Sunday, March 15

Alexander McQueen

Plato's Atlantis
Sonnet and I attend the private view opening reception for Alexander McQueen at the VA. The exhibition already seen at The Met in 2011, curated by Sonnet's former colleague Andrew Bolton. Sonnet and Madeleine saw that show in New York. It was the tenth most visited show at The Met ever.

As McQueen from London, this opening like a home-coming. The designer, Sonnet says, left school at 15 to train on Saville Row. He grew up in the East End in a working class family, his father a taxi driver, all the more remarkable that he attended Central St Martin's fashion MA without a college degree where he excelled. His graduation collection, 1992, was bought in its entirety by Isabelle Blow, a fashion editor and career maker for designers. From there he started his own label. McQueen said, "to break the rules, one must know them."

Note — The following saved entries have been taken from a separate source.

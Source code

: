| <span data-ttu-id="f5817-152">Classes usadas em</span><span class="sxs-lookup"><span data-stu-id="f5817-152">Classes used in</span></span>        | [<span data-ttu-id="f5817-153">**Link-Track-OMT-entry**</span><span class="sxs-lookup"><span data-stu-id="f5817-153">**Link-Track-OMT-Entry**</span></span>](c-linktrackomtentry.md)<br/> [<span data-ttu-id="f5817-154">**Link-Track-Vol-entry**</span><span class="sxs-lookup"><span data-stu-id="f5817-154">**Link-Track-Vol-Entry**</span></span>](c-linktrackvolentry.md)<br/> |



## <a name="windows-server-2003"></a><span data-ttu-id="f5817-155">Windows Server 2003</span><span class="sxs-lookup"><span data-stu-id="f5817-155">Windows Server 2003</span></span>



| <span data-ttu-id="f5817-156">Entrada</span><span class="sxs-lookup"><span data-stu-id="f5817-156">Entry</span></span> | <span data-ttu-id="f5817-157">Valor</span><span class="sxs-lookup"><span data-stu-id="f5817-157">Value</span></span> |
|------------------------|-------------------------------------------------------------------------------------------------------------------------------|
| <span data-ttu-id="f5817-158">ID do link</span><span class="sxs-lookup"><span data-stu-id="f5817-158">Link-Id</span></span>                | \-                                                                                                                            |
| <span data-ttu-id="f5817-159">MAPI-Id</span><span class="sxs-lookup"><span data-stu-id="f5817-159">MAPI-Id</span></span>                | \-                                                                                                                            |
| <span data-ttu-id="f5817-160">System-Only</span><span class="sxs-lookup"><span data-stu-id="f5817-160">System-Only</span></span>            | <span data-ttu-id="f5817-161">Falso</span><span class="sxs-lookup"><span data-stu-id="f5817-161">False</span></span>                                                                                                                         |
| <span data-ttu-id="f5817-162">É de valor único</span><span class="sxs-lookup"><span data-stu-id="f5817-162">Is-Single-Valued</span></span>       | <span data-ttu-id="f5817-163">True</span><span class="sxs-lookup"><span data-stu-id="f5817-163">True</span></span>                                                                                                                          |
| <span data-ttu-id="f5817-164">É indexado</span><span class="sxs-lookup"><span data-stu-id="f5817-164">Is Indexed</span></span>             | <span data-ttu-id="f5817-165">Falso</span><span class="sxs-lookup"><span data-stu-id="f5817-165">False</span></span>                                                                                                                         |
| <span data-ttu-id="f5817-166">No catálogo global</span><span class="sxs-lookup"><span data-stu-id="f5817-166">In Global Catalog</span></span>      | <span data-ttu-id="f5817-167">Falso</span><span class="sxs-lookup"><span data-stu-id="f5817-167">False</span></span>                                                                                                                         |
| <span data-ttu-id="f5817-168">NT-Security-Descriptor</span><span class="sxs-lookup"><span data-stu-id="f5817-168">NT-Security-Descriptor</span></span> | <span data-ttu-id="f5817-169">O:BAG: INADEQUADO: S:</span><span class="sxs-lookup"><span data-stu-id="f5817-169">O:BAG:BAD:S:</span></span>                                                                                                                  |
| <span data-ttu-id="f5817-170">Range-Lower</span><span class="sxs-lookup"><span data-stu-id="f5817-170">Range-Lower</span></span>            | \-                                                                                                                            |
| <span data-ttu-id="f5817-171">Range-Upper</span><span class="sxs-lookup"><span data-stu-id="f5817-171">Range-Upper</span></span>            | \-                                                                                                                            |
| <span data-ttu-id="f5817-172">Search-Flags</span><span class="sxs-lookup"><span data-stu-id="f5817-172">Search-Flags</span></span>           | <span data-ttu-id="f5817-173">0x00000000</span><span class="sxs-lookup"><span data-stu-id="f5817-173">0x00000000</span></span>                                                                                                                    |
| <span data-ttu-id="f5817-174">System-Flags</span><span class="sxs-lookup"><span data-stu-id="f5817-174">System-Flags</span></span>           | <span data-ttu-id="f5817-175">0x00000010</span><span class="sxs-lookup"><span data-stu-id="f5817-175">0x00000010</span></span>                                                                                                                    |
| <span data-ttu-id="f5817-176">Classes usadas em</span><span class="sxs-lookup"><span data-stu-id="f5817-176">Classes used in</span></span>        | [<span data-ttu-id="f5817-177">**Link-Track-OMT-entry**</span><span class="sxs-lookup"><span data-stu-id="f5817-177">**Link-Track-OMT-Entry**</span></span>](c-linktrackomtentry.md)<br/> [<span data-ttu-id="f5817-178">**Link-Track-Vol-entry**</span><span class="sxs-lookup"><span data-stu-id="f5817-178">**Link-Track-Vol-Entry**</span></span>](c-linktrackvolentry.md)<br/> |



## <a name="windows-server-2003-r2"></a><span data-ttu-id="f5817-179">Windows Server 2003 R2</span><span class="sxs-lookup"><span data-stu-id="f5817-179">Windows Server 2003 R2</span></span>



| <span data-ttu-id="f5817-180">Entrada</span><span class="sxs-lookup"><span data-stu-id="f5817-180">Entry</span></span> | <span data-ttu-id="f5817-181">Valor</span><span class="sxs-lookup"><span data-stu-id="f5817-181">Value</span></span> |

And break the rules he did.  McQueen's tailoring impeccable while his story-telling skills extraordinary: everything he did was part of a larger narrative. His clothes not simply designed for provocation. McQueen's work included the armadillo boots, skulls and feathers and animal parts - even taxidermy - in almost every collection. His most famous creation, the bumster trousers, cut five inches below "hipster trousers" to elongate the torso.

Sonnet and I people watch while she greets the Italian Ambassador's family and introduces me to Jeremy Irons and his wife.